Encontro um velho amigo no aeroporto. Executivo de marketing de uma grande empresa, ele estava particularmente agitado. Viemos conversando durante o vôo.
-- Você sabe, sou como a maioria dos executivos: leio bastante, freqüento seminários, ouço especialistas... Tudo em busca de conhecimento que me auxilie no dia-a-dia. Controlo um orçamento de marketing respeitável, mas sempre preciso de uma grana extra que a empresa invariavelmente me nega. Nega e ainda exige mais vendas e mais corte de gastos. Lá chamam isso de "racionalização", mas é corte mesmo. Daria qualquer coisa por alguma dica concreta sobre como "racionalizar" sem ver minha marca corroída nem perder participação de mercado ou lucratividade. No meio dessa aflição toda aparece nosso velho conhecido Al Ries fazendo afirmações sobre a ineficiência da propaganda e desencadeia um duelo verbal com os publicitários. Tome "eu acho" pra cá, "discordo" pra lá; "você é burro", "você é reacionário"... Lembra até aquelas nossas discussões no movimento estudantil da década de 60. E nós, pobres executivos, supostamente os maiores interessados em "racionalizar", o que aprendemos com isso? A produtividade dos esforços de marketing vem caindo, e não só na minha empresa. A cada ano gasta-se mais para conseguir menos. Na TV a audiência fragmenta-se. As grandes redes sentem a concorrência dos canais por assinatura e ainda assim aumentam seus preços. Continuamos a gastar porque desconhecemos alternativas. A pergunta que faz todo executivo tremer é: "Qual o ROI de seu investimento em marketing?" -- um problema que mereceria ser pelo menos investigado com mais atenção.

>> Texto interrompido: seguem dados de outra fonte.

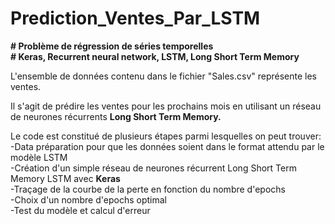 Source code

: # Prediction_Ventes_Par_LSTM

__# Problème de régression de séries temporelles__  
__# Keras, Recurrent neural network, LSTM, Long Short Term Memory__

L'ensemble de données contenu dans le fichier "Sales.csv" représente les ventes.  

Il s'agit de prédire les ventes pour les prochains mois en utilisant un réseau de neurones récurrents __Long  Short Term Memory.__  

Le code est constitué de plusieurs étapes parmi lesquelles on peut trouver:  
-Data préparation pour que les données soient dans le format attendu par le modèle LSTM  
-Création d'un simple réseau de neurones récurrent Long Short Term Memory LSTM avec __Keras__  
-Traçage de la courbe de la perte en fonction du nombre d'epochs  
-Choix d'un nombre d'epochs optimal  
-Test du modèle et calcul d'erreur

(Só pra lembrar, a tese de Al Ries é a seguinte: propaganda como construtora de marca já era. Relações públicas, RP, é que está com tudo hoje. Ries fez uma palestra em São Paulo e provocou a ira da turma da propaganda que, indignada, pegou pesado nas críticas.)
Tentei confortar meu amigo. Para mim o bate-boca propaganda versus RP dramatiza uma das mazelas mais chocantes do meio empresarial: nossa obsessão por personalidades e nosso desprezo suicida pelo fato empírico. Adoramos fofocas, gurus, autoridades ("fulano disse", "beltrano acha"...), mas não damos a mínima ao que podemos medir, observar e concluir sem depender de "eu acho". Falta mentalidade científica no mundo da gestão. Se eu, como executivo, tivesse de escolher entre Al Ries e seus críticos, não escolheria ninguém. Encomendaria uma investigação. Mandaria coletar dados. Pediria fatos. Cruzaria gastos com propaganda e outras ações de marketing com performance ao longo de todos os anos em que houvesse informação disponível. Como é que anda o refrigerante Sukita, aquele da propaganda do "tio"? Qual foi a performance dos dez maiores anunciantes na última década em comparação com um grupo de controle qualquer? As mensagens mais lembradas têm correspondido aos produtos mais vendidos? Além de "imagem" e "lembrança", dá para vincular "criatividade" a coisas concretas como (com todo o respeito) fluxo de caixa? Enfim, como se correlaciona esforço de marketing com resultado, a única coisa que conta em gestão?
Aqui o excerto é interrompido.